Fakat burada okuma yapılırken karşımıza bir soru daha çıkmaktadır: Nasıl ve ne ile okumak? Çünkü insan aklıyla, nefsiyle ve organlarıyla; diliyle, gözleriyle, parmak uçlarıyla okuma yapabilmektedir. Ancak İnsan bu üçlü okumada da sağlıklı bir sonuca varamamaktadır. Nitekim Filozoflar hayâtı akılla okudular ama sağlıklı bir sonuca varamadılar. Belki akılla kârlı ve faydalı olanı elde ettiler ama hakîkati ıskaladılar.
Nefisle hayâtı okuyanlar da nefsin tuzaklarına düştüler ve zarar ettiler. Çünkü nefis insana bazan tehlikeleri, yasakları, haramları kendince okutarak onu tuzağa düşürmektedir. Bu konuya Kur’ân-ı Kerîm şöyle dikkat çekmektedir: “Nefse ve ona birtakım kābiliyetler verip de iyilik ve kötülüklerini ilhâm edene yemîn ederim ki, nefsini kötülüklerden arındıran kurtuluşa ermiş, onu kötülüklere gömen de ziyân etmiştir.”1
Nefis insanın özüdür ve insanla temâsı süreklidir. İnsan nefisle oturur, onunla kalkar. Yer, içer, bakar, görür, okur, düşünür, ağlar, güler, kızar, arzu duyar, nefret eder; kısacası hayâtın her alanında ve her ânında nefisle berâberdir. Bu berâberlikte insan nefsine hâkimiyet kurmaz, onu kontrol altına almazsa, nefis onu kontrol altına alır. Sonra insanın bütün fonksiyonlarını kötüye kanalize eder. Bundan dolayı Allah (cc) aklı nefsin başına çoban olması için vermiştir. Onu yanlışlardan engellemek ve dizginlemek içindir bu. Ancak nefis, ahtapotun kolları gibi kendine mahsus olumsuz hevâ ve arzularıyla, “bence”leriyle bazan aklı da örtüp devre dışı bırakabilmektedir. İşte o zaman insana telâfîsi çok zor hatâlar yaptırabilmektedir.

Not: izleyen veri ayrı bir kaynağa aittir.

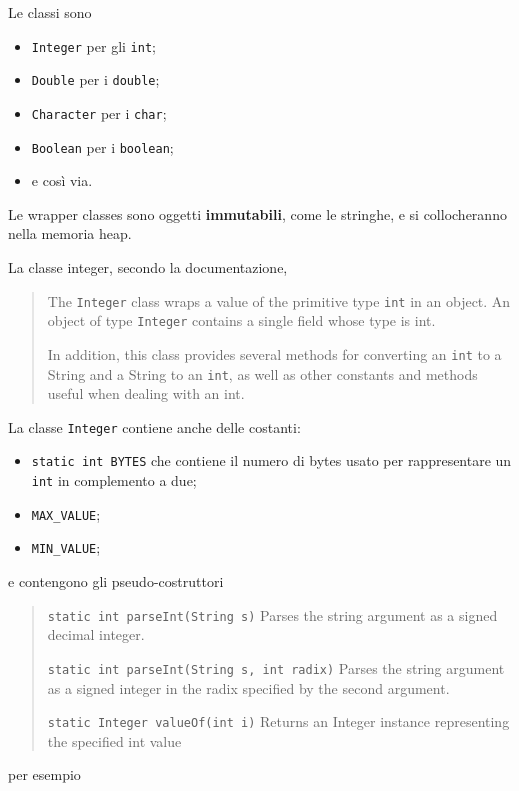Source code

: \documentclass[\fontsizeclass,twocolumn]{\classname}
\theoremstyle{definition}
\theoremstyle{definition}
\begin{document}
Le classi sono
\begin{itemize}
    \item \texttt{Integer} per gli \texttt{int};
    \item \texttt{Double} per i \texttt{double};
    \item \texttt{Character} per i \texttt{char};
    \item \texttt{Boolean} per i \texttt{boolean};
    \item e così via.
\end{itemize}

Le wrapper classes sono oggetti \textbf{immutabili}, come le stringhe, e si
collocheranno nella memoria heap.

La classe integer, secondo la documentazione,
\begin{quote}
    \footnotesize{The \texttt{Integer} class wraps a value of the primitive type \texttt{int} in an object. An object of type \texttt{Integer} contains a single field whose type is int.

In addition, this class provides several methods for converting an \texttt{int} to a String and a String to an \texttt{int}, as well as other constants and methods useful when dealing with an int.
}
\end{quote}

La classe \texttt{Integer} contiene anche delle costanti:
\begin{itemize}
    \item \texttt{static int BYTES} che contiene il numero di bytes usato per
        rappresentare un \texttt{int} in complemento a due;
    \item \texttt{MAX\_VALUE};
    \item \texttt{MIN\_VALUE};
\end{itemize}

e contengono gli pseudo-costruttori 

\begin{quote}
    \footnotesize{\texttt{static int parseInt(String s)} Parses the string argument as a signed decimal integer.

        \texttt{static int parseInt(String s, int radix)} Parses the string argument as a signed integer in the radix specified by the second argument.

    \texttt{static Integer valueOf(int i)} Returns an Integer instance representing the specified int value}
\end{quote}

per esempio
\end{document}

Allah insanı, nefsin aklı da devre dışı bırakan tehlikesinden korumak için vahiyle desteklemiştir. Buna rağmen insan, vahye îmân etse bile nefsi kötülüğe meyilli olması sebebiyle hayâtı kendini merkeze alarak okuyabilmekte ve anlamlandırabilmektedir. İnsan nefsinin hayâtı kendi açısından anlamlandırmasının sebebi ise şöyle açıklanmaktadır:
“Rivâyete göre Cenâb-ı Hak nefse demiş ki: Ben kimim, sen kimsin?
Nefis demiş: Ben benim, Sen sensin.
Azap vermiş, Cehenneme atmış, yine sormuş.

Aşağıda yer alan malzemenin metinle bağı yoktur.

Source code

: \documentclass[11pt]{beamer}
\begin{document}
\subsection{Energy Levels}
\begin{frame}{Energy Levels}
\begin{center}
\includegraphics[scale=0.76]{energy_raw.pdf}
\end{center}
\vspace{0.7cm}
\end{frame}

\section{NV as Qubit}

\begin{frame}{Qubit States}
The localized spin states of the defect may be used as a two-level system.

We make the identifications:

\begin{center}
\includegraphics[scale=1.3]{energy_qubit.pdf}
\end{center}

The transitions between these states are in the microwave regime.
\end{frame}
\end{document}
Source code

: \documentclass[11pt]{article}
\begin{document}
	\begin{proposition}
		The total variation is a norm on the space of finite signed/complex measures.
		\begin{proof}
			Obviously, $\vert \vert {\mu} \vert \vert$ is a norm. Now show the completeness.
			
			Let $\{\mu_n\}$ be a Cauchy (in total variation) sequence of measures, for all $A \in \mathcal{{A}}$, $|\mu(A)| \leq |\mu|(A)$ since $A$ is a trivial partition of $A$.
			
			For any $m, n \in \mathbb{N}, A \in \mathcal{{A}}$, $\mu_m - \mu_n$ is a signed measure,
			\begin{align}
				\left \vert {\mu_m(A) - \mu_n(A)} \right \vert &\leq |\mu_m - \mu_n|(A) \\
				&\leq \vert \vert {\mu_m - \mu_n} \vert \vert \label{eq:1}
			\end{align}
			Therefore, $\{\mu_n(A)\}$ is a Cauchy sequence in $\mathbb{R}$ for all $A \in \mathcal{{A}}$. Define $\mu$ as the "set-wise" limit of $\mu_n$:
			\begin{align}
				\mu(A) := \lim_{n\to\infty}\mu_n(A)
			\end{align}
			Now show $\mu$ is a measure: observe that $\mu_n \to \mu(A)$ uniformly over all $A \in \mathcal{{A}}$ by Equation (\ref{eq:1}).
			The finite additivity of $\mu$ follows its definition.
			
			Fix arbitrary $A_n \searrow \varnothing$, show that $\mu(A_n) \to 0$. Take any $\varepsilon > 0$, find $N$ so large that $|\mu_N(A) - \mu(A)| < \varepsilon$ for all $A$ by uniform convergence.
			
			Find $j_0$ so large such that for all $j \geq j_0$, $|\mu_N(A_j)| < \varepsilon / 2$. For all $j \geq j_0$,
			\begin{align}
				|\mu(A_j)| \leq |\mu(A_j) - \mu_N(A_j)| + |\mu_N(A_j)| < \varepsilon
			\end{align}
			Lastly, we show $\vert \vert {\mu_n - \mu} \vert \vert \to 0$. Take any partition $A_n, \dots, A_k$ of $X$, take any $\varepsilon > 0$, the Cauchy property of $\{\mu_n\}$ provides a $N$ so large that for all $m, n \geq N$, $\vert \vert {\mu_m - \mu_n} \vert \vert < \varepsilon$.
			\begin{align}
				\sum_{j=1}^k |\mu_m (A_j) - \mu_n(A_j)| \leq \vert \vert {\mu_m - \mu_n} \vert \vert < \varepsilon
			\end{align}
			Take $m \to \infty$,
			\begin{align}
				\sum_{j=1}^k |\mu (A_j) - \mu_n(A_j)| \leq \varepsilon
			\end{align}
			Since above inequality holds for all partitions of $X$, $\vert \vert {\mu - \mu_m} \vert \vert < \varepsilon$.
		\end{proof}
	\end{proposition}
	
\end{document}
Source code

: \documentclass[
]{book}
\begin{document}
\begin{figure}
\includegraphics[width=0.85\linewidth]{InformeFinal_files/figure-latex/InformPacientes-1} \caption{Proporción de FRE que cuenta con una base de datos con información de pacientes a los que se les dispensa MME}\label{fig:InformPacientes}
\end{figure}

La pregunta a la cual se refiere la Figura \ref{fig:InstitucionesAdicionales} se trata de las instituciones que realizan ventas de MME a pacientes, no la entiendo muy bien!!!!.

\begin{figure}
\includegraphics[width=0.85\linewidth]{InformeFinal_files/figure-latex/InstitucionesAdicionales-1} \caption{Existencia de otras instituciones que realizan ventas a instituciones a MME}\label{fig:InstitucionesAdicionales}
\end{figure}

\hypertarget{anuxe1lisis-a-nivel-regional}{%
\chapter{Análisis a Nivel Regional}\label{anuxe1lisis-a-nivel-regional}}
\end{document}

Yine demiş: Ene ene, ente ente. (Ben benim, sen sensin.)
Hangi nevi azâbı vermişse, enâniyetten vazgeçmemiş. Sonra açlıkla azap vermiş. Yāni aç bırakmış.

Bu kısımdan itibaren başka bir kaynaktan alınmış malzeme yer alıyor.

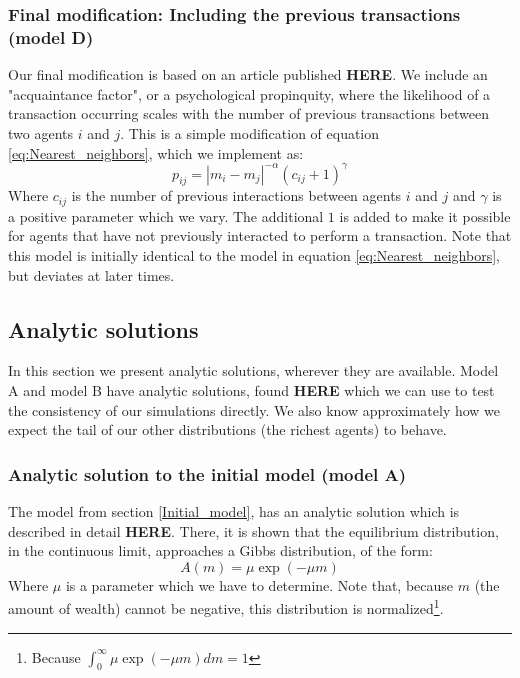 \documentclass[a4paper, 10pt]{article}
\begin{document}
\subsubsection{Final modification: Including the previous transactions (model D)}\label{Model_D}
Our final modification is based on an article published \textbf{HERE}. We include an "acquaintance factor", or a psychological propinquity, where the likelihood of a transaction occurring scales with the number of previous transactions between two agents $i$ and $j$. This is a simple modification of equation \ref{eq:Nearest_neighbors}, which we implement as:
\begin{equation}\label{eq:nearest_with_previous_transactions}
p_{ij}=|m_i-m_j|^{-\alpha}(c_{ij}+1)^{\gamma}
\end{equation} 
Where $c_{ij}$ is the number of previous interactions between agents $i$ and $j$ and $\gamma$ is a positive parameter which we vary. The additional $1$ is added to make it possible for agents that have not previously interacted to perform a transaction. Note that this model is initially identical to the model in equation \ref{eq:Nearest_neighbors}, but deviates at later times.
\subsection{Analytic solutions}\label{Analytic_solution}
In this section we present analytic solutions, wherever they are available. Model A and model B have analytic solutions, found \textbf{HERE} which we can use to test the consistency of our simulations directly. We also know approximately how we expect the tail of our other distributions (the richest agents) to behave.
\subsubsection{Analytic solution to the initial model (model A)}
The model from section \ref{Initial_model}, has an analytic solution which is described in detail \textbf{HERE}. There, it is shown that the equilibrium distribution, in the continuous limit, approaches a Gibbs distribution, of the form:
\begin{equation}\label{eq:Analytic_solution_A}
A(m)=\mu \exp(-\mu m)
\end{equation}
Where $\mu$ is a parameter which we have to determine. Note that, because $m$ (the amount of wealth) cannot be negative, this distribution is normalized\footnote{Because $\int_0^{\infty} \mu \exp(-\mu m)dm=1$}.
\end{document}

Yine sormuş: Men ene? Ve mâ ente?
Nefis demiş: Ente Rabbiye’r-Rahîm, ve ene abdüke’l-âciz. Yāni, Sen benim Rabb-i Rahîmimsin. Ben senin âciz bir kulunum.”2
Bu rivâyette insan nefsindeki enâniyet, ego yāni bencillik anlatılmaktadır. Nefsin merkezinde yer alan bu sıfatla nefis firavunlaşmakta ve ulûhiyet iddia edecek kadar azabilmektedir; yāni potansiyel olarak kendini ilâhlaştırabilmektedir. Bu konuda Allah (cc) şöyle buyurmaktadır: “Bayağı arzularını tanrılaştıran kişiyi gördün mü?”3 Dolayısıyla insan, nefsinin merkezinde, beyninde enâniyet vasfıyla Allâh’a rağmen kendini merkeze alarak hayâta bakmakta, kendine göre okumakta, anlam vermekte, meydan okumakta ve ahtapot gibi diğer kollarıyla da hayâtı kendi hâkimiyetine alarak insanı hezîmete sürüklemektedir.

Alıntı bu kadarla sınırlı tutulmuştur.